I think it's could be like TTI->getRegisterClassForType(F.getType(), true) above

But above, F.getType() gives back the right scalar type because F is the LSR::Formula. Here F in the function, right? I don't think it makes sense to ask for the register class of the function type.

Yes. And above case would return nullptr, so we need care about this situation. And here we can left type to be nullptr as default value argument.

I suppose that this makes sense if we assume that TTI->getRegisterClassForType is called only on legal types? I'm a bit worried here because, at the IR level, all types are supported and should be legalized into *some* register class. We should better document the expected behavior here one way or the other.

If I am not misunderstanding what you mean, then I think the type should be isSingleValueType. We can document it at the comments in getRegisterClassForType prototype declare.

I agree, but I think that's insufficient. isSingleValueType is true for vector types, and so if we have an architecture with no vector registers, and we call TTI->getRegisterClassForType on a vector type, it would return the class associated with the scalarized type. I think that what you intend to say is something like:

getRegisterClassForType returns the register class associated with the provided type, accounting for type promotion and other type-legalization techniques that the target might apply, however, it specifically does not account for the scalarization or splitting of vector types. Should a vector type require scalarization or splitting into multiple underlying vector registers, that type should be mapped to a register class containing no registers.

In some sense, this seems reasonable, because the interface does not provide any way to figure out *how many* of a particular register in a register class the type might use, and so we can't return a sensible answer in cases where splitting or scalarization is required. It's a bit unfortunate, however, because the same consideration applies to scalar types too (e.g., i256 probably takes up multiple scalar registers). What we really should do, I think, is expand this interface to return, perhaps optionally, the number of registers of the provided class. In the implementation, in such a case, could start by running:

std::pair<int, MVT> LT = TLI->getTypeLegalizationCost(DL, Ty);

and then using the MVT for making the register-class decisions.

However, it does not seem possible to make this change while retaining the current behavior for other targets (because we'd change what happens for illegal types), and thus, I recommend that a comment be added along the lines of my suggestion above, and then we also add this:

// FIXME: It's not currently possible to determine how many registers are used by the provided type.

and we address this aspect later in a different patch.

May the number issue be addressed by such code in LoopVectorize.cpp?

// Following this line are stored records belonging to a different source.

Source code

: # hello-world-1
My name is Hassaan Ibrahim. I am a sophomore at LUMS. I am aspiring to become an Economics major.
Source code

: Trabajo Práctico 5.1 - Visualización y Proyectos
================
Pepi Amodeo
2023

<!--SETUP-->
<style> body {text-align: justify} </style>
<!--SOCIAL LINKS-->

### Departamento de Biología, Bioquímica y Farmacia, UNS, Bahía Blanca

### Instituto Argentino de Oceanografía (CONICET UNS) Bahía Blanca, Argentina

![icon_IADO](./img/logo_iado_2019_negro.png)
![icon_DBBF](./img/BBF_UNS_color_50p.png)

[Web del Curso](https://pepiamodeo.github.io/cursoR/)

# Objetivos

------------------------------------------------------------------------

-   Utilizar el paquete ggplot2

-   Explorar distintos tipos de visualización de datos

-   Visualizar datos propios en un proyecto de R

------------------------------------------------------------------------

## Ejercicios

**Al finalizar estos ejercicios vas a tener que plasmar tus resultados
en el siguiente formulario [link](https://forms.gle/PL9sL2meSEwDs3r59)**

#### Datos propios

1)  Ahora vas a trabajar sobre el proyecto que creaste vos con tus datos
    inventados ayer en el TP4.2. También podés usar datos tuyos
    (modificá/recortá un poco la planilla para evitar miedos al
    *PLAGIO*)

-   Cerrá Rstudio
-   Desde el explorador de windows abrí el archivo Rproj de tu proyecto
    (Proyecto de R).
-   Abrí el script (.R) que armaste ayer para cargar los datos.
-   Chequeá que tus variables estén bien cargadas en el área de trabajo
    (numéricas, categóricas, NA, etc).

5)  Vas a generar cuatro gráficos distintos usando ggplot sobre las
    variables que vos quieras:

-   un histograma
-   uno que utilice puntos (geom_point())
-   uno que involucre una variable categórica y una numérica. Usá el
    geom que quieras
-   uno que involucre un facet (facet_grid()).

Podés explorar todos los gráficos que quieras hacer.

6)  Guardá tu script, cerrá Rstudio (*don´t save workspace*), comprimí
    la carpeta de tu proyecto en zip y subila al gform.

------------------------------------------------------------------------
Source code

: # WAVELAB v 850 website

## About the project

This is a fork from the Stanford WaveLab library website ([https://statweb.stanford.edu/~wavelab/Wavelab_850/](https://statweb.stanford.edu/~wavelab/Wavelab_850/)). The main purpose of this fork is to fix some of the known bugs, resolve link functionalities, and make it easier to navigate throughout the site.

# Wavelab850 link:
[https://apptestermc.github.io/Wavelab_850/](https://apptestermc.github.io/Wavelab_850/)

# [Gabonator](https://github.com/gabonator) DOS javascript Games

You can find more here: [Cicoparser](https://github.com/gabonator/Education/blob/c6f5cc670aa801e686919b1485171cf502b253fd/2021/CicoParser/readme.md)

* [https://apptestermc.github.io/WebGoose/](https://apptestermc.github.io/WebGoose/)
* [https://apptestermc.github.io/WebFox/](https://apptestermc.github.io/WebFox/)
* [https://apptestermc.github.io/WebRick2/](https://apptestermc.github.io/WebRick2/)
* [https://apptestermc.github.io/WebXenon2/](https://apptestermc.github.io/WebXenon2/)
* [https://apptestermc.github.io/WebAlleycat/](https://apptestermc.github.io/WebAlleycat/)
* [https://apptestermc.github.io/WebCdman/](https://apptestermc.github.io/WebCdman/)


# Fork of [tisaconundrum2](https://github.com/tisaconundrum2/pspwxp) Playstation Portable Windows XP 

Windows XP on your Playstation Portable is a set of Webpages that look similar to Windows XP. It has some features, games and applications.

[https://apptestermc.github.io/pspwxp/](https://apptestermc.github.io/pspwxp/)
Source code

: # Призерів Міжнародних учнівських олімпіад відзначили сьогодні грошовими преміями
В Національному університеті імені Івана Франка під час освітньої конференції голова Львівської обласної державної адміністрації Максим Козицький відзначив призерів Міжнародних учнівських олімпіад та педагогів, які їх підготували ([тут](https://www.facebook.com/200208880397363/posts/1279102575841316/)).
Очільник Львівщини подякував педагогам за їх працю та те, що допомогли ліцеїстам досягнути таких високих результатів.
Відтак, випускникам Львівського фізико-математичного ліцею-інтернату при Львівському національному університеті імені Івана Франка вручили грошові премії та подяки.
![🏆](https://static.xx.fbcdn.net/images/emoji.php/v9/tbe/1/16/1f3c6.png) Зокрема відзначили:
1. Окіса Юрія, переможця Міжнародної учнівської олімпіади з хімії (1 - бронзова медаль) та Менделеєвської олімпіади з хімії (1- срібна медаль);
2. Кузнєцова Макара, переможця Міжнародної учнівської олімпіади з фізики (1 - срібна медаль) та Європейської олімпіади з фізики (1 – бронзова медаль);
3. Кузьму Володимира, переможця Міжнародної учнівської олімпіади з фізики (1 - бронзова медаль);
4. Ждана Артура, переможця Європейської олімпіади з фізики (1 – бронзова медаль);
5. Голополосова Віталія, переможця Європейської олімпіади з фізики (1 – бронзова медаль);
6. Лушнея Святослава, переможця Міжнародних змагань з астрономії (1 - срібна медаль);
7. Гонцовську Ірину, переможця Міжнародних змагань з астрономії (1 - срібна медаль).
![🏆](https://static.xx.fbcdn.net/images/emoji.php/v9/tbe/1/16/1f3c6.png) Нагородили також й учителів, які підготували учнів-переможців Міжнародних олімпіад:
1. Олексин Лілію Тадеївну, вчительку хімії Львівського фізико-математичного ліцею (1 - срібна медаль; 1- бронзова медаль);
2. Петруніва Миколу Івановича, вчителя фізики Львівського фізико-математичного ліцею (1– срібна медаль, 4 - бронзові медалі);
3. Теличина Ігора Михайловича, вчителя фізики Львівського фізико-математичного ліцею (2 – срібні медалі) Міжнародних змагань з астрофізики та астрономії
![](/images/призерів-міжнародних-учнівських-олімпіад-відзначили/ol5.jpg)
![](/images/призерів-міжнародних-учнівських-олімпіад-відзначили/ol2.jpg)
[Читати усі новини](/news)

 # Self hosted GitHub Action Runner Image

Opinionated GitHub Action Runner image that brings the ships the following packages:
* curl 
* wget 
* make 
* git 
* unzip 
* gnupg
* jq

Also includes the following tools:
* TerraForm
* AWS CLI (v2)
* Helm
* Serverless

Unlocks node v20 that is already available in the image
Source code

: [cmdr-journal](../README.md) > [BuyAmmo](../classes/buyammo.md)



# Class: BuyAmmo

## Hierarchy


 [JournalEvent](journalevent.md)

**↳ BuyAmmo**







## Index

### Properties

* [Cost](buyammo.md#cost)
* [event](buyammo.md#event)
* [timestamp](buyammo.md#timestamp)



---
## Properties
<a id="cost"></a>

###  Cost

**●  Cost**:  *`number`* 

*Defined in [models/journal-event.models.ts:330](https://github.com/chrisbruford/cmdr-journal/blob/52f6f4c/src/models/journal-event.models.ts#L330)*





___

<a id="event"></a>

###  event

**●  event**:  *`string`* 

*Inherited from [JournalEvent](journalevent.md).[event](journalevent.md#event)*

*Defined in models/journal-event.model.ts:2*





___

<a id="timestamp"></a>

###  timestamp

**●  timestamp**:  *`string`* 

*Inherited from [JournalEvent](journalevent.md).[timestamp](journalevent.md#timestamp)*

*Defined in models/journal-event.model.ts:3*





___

// A lambda that gets the register usage for the given type and VF.
  auto GetRegUsage = [&DL, WidestRegister](Type *Ty, unsigned VF) {
    if (Ty->isTokenTy())
      return 0U;
    unsigned TypeSize = DL.getTypeSizeInBits(Ty->getScalarType());
    return std::max<unsigned>(1, VF * TypeSize / WidestRegister);
  };

And the WidestRegister is from TTI.getRegisterBitWidth which I think should be related with Type*.
Yes, the only one interface TLI->getTypeLegalizationCost would be more consistent and easy to maintain.